1) had a large number of distinguishable address spaces
2) any running code had two of these (code and data environment) it could
use arbitrarily, but access to addresses in others was arbitrarily protected
3) flat, unified virtual addresses (64 bit) so that pointers, including
inter-space pointers, have the same representation in all spaces
4) no "supervisor mode"
5) inter-space references require grant of access (transitive) by the
accessed space; grants can be entire space or any contiguous subspace
6) inter-space reference has same performance as intra-space
7) you can call across space boundaries in a way that changes the governing
space and consequently the protection environment. Thus both code and data
of a server process or DLL may be non-addressable by an app process, but the
app can call a function (controllably) in the server/DLL and that function
will run in the protection environment of the server/DLL, not that of the
app, though it will run in the app's stack (in the app's address space) with
no task switch. Return unwinds the change. This with full protection both
ways - neither the app nor the server/DLL can klobber each other.
Performance is the same as a conventional intra-space call/return.
8) OS calls are not traps, just inter-space calls, again with full
protection.
9) Hardware interrupts are involuntary inter-space calls.

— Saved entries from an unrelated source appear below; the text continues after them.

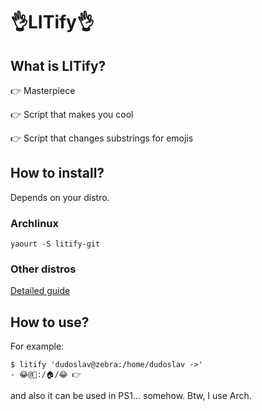 # 👌LITify👌
## What is LITify?

👉 Masterpiece

👉 Script that makes you cool

👉 Script that changes substrings for emojis

## How to install?

Depends on your distro.

### Archlinux

`yaourt -S litify-git`

### Other distros

[Detailed guide](https://wiki.archlinux.org/index.php/Installation_guide)

## How to use?

For example:
```
$ litify 'dudoslav@zebra:/home/dudoslav ->'
- 😂@🦓:/🏠/😂 👉
```

and also it can be used in PS1... somehow.
Btw, I use Arch.
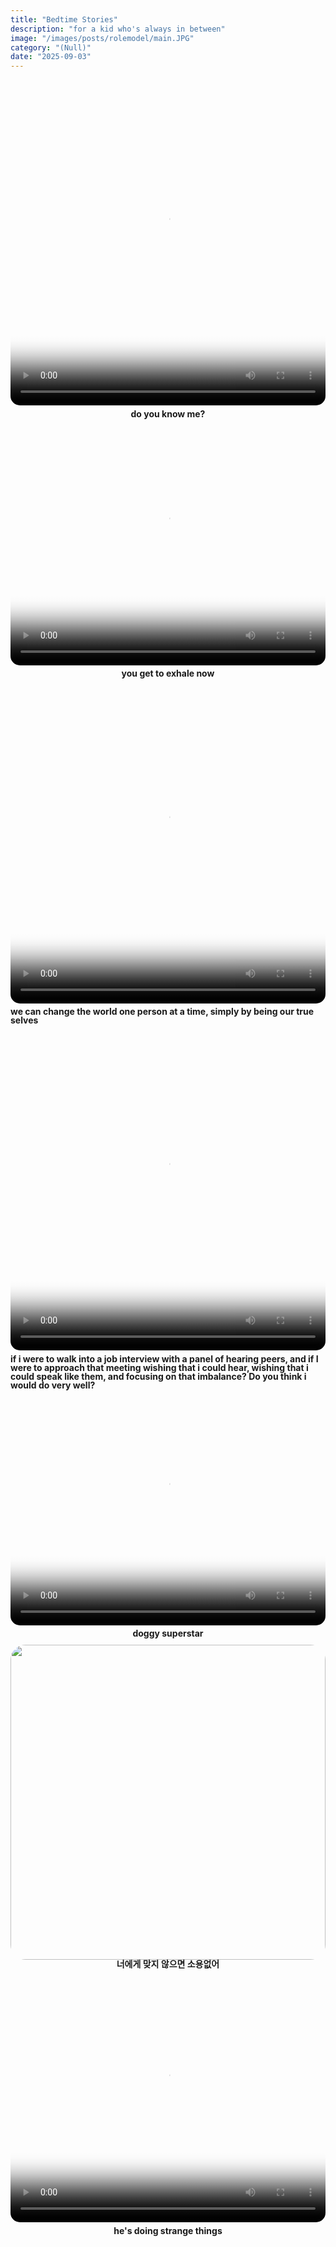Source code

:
 ```yaml
---
title: "Bedtime Stories"
description: "for a kid who's always in between"
image: "/images/posts/rolemodel/main.JPG"
category: "(Null)"
date: "2025-09-03"
---
```


<br>
  <div style="flex:1; display: flex; flex-direction: column; align-items: center;">
    <video
      src="/images/posts/rolemodel/1.mp4"
      poster="/images/posts/rolemodel/1thumb.jpg"
      style="width: 100%; aspect-ratio: 4/4; object-fit: cover; border-radius: 15px; display: block; margin-top: 0; margin-bottom: 6.4px !important;"
      controls
      playsinline
      preload="metadata"
    ></video>
    <h4 style="margin: 0 0 0 0; line-height: 1;">do you know me?</h4>
  </div>
</div>

<br>

  <div style="flex:1; display: flex; flex-direction: column; align-items: center;">
    <video
      src="/images/posts/rolemodel/3.mp4"
      poster="/images/posts/rolemodel/3thumb.jpg"
      style="width: 100%; aspect-ratio: 4/3; object-fit: cover; border-radius: 15px; display: block; margin-top: 0; margin-bottom: 6.4px !important;"
      controls
      playsinline
      preload="metadata"
    ></video>
    <h4 style="margin: 0 0 0 0; line-height: 1;">you get to exhale now</h4>
  </div>
</div>
<br>
  <div style="flex:1; display: flex; flex-direction: column; align-items: center;">
    <video
      src="/images/posts/rolemodel/6.mp4"
      poster="/images/posts/rolemodel/6thumb.jpg"
      style="width: 100%; aspect-ratio: 4/4; object-fit: cover; border-radius: 15px; display: block; margin-top: 0; margin-bottom: 6.4px !important;"
      controls
      playsinline
      preload="metadata"
    ></video>
    <h4 style="margin: 0 0 0 0; line-height: 1;">we can change the world one person at a time, simply by being our true selves</h4>
  </div>
</div>
<br>
  <div style="flex:1; display: flex; flex-direction: column; align-items: center;">
    <video
      src="/images/posts/rolemodel/8.mp4"
      poster="/images/posts/rolemodel/8thumb.jpg"
      style="width: 100%; aspect-ratio: 4/4; object-fit: cover; border-radius: 15px; display: block; margin-top: 0; margin-bottom: 6.4px !important;"
      controls
      playsinline
      preload="metadata"
    ></video>
    <h4 style="margin: 0 0 0 0; line-height: 1;">if i were to walk into a job interview with a panel of hearing peers, and if I were to approach that meeting wishing that i could hear, wishing that i could speak like them, and focusing on that imbalance? Do you think i would do very well?</h4>
  </div>
</div>

<br>
  <div style="flex:1; display: flex; flex-direction: column; align-items: center;">
    <video
      src="/images/posts/rolemodel/odd dog.mp4"
      poster="/images/posts/rolemodel/odd dog thumb.jpg"
      style="width: 100%; aspect-ratio: 7/5; object-fit: cover; border-radius: 15px; display: block; margin-top: 0; margin-bottom: 6.4px !important;"
      controls
      playsinline
      preload="metadata"
    ></video>
    <h4 style="margin: 0 0 0 0; line-height: 1;">doggy superstar</h4>
  </div>
</div>

<div style="display: flex; gap: 8px; padding: 0.8em 0;">
  <div style="flex:1; display: flex; flex-direction: column; align-items: center;">
    <img src="/images/posts/rolemodel/10.webp"
         style="width: 100%; aspect-ratio: 4/4; object-fit: cover; border-radius: 24px; display: block;">
    <h4 style="margin: 0; line-height: 1;">너에게 맞지 않으면 소용없어</h4>
  </div>
</div>
<br>
  <div style="flex:1; display: flex; flex-direction: column; align-items: center;">
    <video
      src="/images/posts/rolemodel/9.MOV"
      poster="/images/posts/rolemodel/9thumb.jpg"
      style="width: 100%; aspect-ratio: 4/3; object-fit: cover; border-radius: 15px; display: block; margin-top: 0; margin-bottom: 6.4px !important;"
      controls
      playsinline
      preload="metadata"
    ></video>
    <h4 style="margin: 0 0 0 0; line-height: 1;">he's doing strange things</h4>
  </div>
</div>
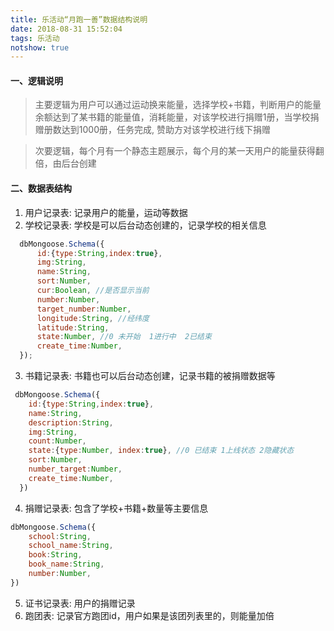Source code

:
 ```yaml
---
title: 乐活动“月跑一善”数据结构说明
date: 2018-08-31 15:52:04
tags: 乐活动
notshow: true
---
```


#### 一、逻辑说明
>  主要逻辑为用户可以通过运动换来能量，选择学校+书籍，判断用户的能量余额达到了某书籍的能量值，消耗能量，对该学校进行捐赠1册，当学校捐赠册数达到1000册，任务完成, 赞助方对该学校进行线下捐赠

>  次要逻辑，每个月有一个静态主题展示，每个月的某一天用户的能量获得翻倍，由后台创建

#### 二、数据表结构
1. 用户记录表: 记录用户的能量，运动等数据
2. 学校记录表: 学校是可以后台动态创建的，记录学校的相关信息
``` javascript
  dbMongoose.Schema({
      id:{type:String,index:true},
      img:String,
      name:String,
      sort:Number,
      cur:Boolean, //是否显示当前
      number:Number,
      target_number:Number,
      longitude:String, //经纬度
      latitude:String,
      state:Number, //0 未开始  1进行中  2已结束
      create_time:Number,
  });
```
3. 书籍记录表: 书籍也可以后台动态创建，记录书籍的被捐赠数据等
``` javascript
 dbMongoose.Schema({
    id:{type:String,index:true},
    name:String,
    description:String,
    img:String,
    count:Number,
    state:{type:Number, index:true}, //0 已结束 1上线状态 2隐藏状态
    sort:Number,
    number_target:Number,
    create_time:Number,
  })
```
4. 捐赠记录表: 包含了学校+书籍+数量等主要信息
``` javascript
dbMongoose.Schema({
    school:String,
    school_name:String,
    book:String,
    book_name:String,
    number:Number,
})
```
5. 证书记录表: 用户的捐赠记录
6. 跑团表: 记录官方跑团id，用户如果是该团列表里的，则能量加倍



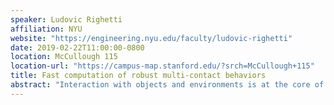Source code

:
 ```yaml
---
speaker: Ludovic Righetti
affiliation: NYU
website: "https://engineering.nyu.edu/faculty/ludovic-righetti"
date: 2019-02-22T11:00:00-0800
location: McCullough 115
location-url: "https://campus-map.stanford.edu/?srch=McCullough+115"
title: Fast computation of robust multi-contact behaviors
abstract: "Interaction with objects and environments is at the core of any manipulation or locomotion behavior, yet, robots still mostly try to avoid physical interaction with their environment at all costs. This is in stark contrast with humans or animals, that not only constantly interact with their environment from the day they are born but also exploit this interaction to improve their skills. One reason that prevents robots from seamlessly interacting with the world is that reasoning about contacts is a computationally daunting problem. In this presentation, I will present our efforts to break down this complexity and find algorithms that are computationally efficient yet generic enough to be applied to any robot. I will also discuss how these approaches can be rendered robust to unknown and changing environments and how we can leverage machine learning to significantly improve computation efficiency."
---
```

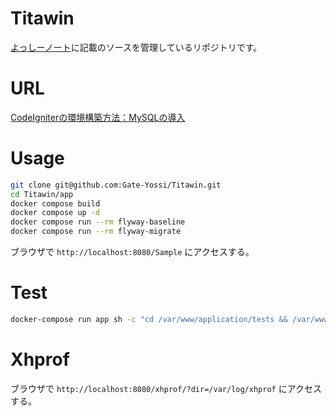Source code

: # Titawin
[よっしーノート](https://yossi-note.com/)に記載のソースを管理しているリポジトリです。

# URL

[CodeIgniterの環境構築方法：MySQLの導入](https://yossi-note.com/codeigniter_environment_construction_method_installing_mysql/)

# Usage

```bash
git clone git@github.com:Gate-Yossi/Titawin.git
cd Titawin/app
docker compose build
docker compose up -d
docker compose run --rm flyway-baseline
docker compose run --rm flyway-migrate
```

ブラウザで `http://localhost:8080/Sample` にアクセスする。

# Test

```bash
docker-compose run app sh -c "cd /var/www/application/tests && /var/www/vendor/bin/phpunit"
```

# Xhprof

ブラウザで `http://localhost:8080/xhprof/?dir=/var/log/xhprof` にアクセスする。

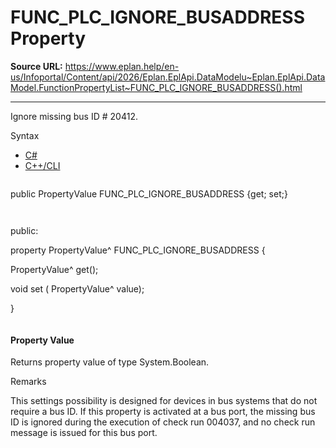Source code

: # FUNC_PLC_IGNORE_BUSADDRESS Property

**Source URL:** https://www.eplan.help/en-us/Infoportal/Content/api/2026/Eplan.EplApi.DataModelu~Eplan.EplApi.DataModel.FunctionPropertyList~FUNC_PLC_IGNORE_BUSADDRESS().html

---

Ignore missing bus ID # 20412.

Syntax

- [C#](#i-syntax-CS)
- [C++/CLI](#i-syntax-CPP2005)

```
```
public PropertyValue FUNC_PLC_IGNORE_BUSADDRESS {get; set;}
```
```

```
```
public:

property PropertyValue^ FUNC_PLC_IGNORE_BUSADDRESS {

   PropertyValue^ get();

   void set (    PropertyValue^ value);

}
```
```

#### Property Value

Returns property value of type System.Boolean.

Remarks

This settings possibility is designed for devices in bus systems that do not require a bus ID. If this property is activated at a bus port, the missing bus ID is ignored during the execution of check run 004037, and no check run message is issued for this bus port.

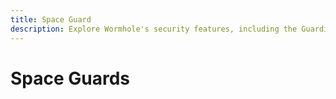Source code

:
 ```yaml
---
title: Space Guard
description: Explore Wormhole's security features, including the Guardian network, governance, monitoring, open-source development, and bug bounty programs.
---
```


# Space Guards 
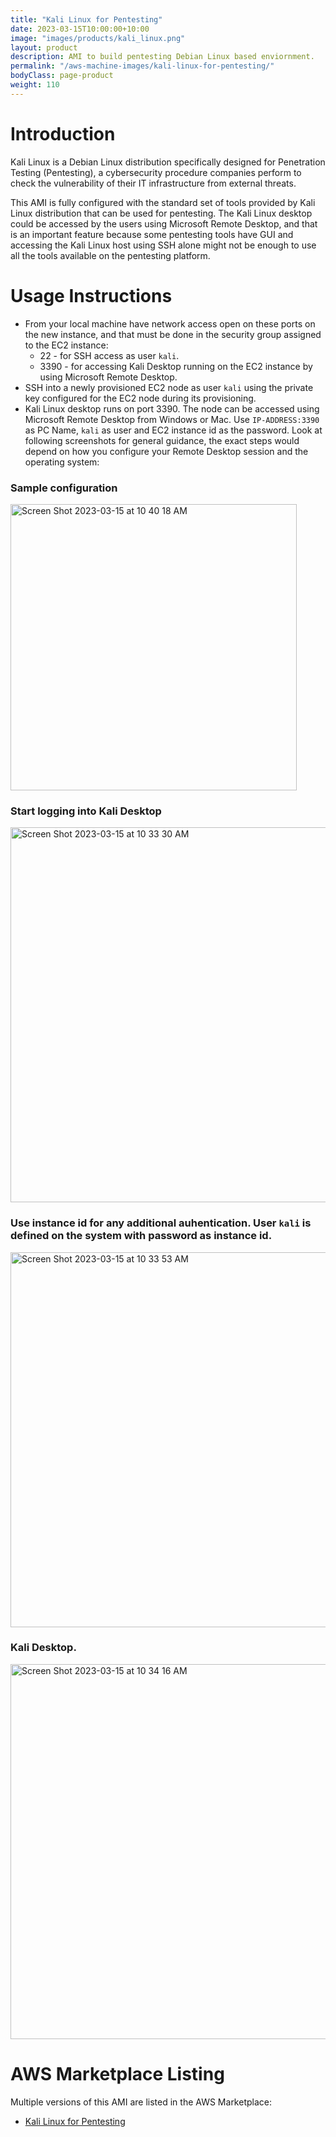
 ```yaml
---
title: "Kali Linux for Pentesting"
date: 2023-03-15T10:00:00+10:00
image: "images/products/kali_linux.png"
layout: product
description: AMI to build pentesting Debian Linux based enviornment.
permalink: "/aws-machine-images/kali-linux-for-pentesting/"
bodyClass: page-product
weight: 110
---
```


# Introduction

Kali Linux is a Debian Linux distribution specifically designed for Penetration Testing (Pentesting), a cybersecurity procedure companies perform to check the vulnerability of their IT infrastructure from external threats. 

This AMI is fully configured with the standard set of tools provided by Kali Linux distribution that can be used for pentesting. The Kali Linux desktop could be accessed by the users using Microsoft Remote Desktop, and that is an important feature because some pentesting tools have GUI and accessing the Kali Linux host using SSH alone might not be enough to use all the tools available on the pentesting platform.

# Usage Instructions

* From your local machine have network access open on these ports on the new instance, and that must be done in the security group assigned to the EC2 instance:
   * 22 - for SSH access as user `kali`.
   * 3390 - for accessing Kali Desktop running on the EC2 instance by using Microsoft Remote Desktop.
*  SSH into a newly provisioned EC2 node as user `kali` using the private key configured for the EC2 node during its provisioning.
*  Kali Linux desktop runs on port 3390. The node can be accessed using Microsoft Remote Desktop from Windows or Mac. Use `IP-ADDRESS:3390` as PC Name,  `kali` as user and EC2 instance id as the password. Look at following screenshots for general guidance, the exact steps would depend on how you configure your Remote Desktop session and the operating system:

### Sample configuration
<img width="458" alt="Screen Shot 2023-03-15 at 10 40 18 AM" src="https://user-images.githubusercontent.com/15665531/225396549-fbcd87e3-d387-45e3-99db-f00c31992d10.png">

### Start logging into Kali Desktop
<img width="600" alt="Screen Shot 2023-03-15 at 10 33 30 AM" src="https://user-images.githubusercontent.com/15665531/225395793-6611b5c5-09a3-46af-acbc-16204bef525b.png">

### Use instance id for any additional auhentication. User `kali` is defined on the system with password as instance id.
<img width="600" alt="Screen Shot 2023-03-15 at 10 33 53 AM" src="https://user-images.githubusercontent.com/15665531/225395894-7c9cc77e-b66a-480c-8761-d30540bd202c.png">

### Kali Desktop.
<img width="600" alt="Screen Shot 2023-03-15 at 10 34 16 AM" src="https://user-images.githubusercontent.com/15665531/225395939-64477e8d-41ad-4d95-9635-67732bac0c21.png">


# AWS Marketplace Listing

Multiple versions of this AMI are listed in the AWS Marketplace:

*   [Kali Linux for Pentesting](https://aws.amazon.com/marketplace/pp/prodview-bb4l6z4sgv7oi)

They do not
require locking (assuming the handler is re-entrant - and if not then only
from themselves), nor task switch, nor disabling other interrupts. The
handler runs in the stack of whoever got interrupted, which (depending on
interrupt priorities) could be another interrupt, on an interrupt, ... on an
app, all mutually protected.
10) Drivers can have their own individual space(s) distinct from those of
the kernel and the apps. Buggy drivers cannot crash the kernel.


We could of course ignore the hardware model and emulate a conventional
processor (and might, as a first step of the port), but this would discard
significant reliability/performance improvements that the hardware could
provide.

Is this model so alien to the existing Kernel that the best approach is to
peel off a kernel tarball and create a new kernel, to be maintained in
isolation forever? Or would this work fit into planned/expected kernel work
dealing with protection models, interrupts, trap handling and the like? What
about partitioning the kernel into disjoint (and mutually protected)
components like IP stack, password/security, FS etc?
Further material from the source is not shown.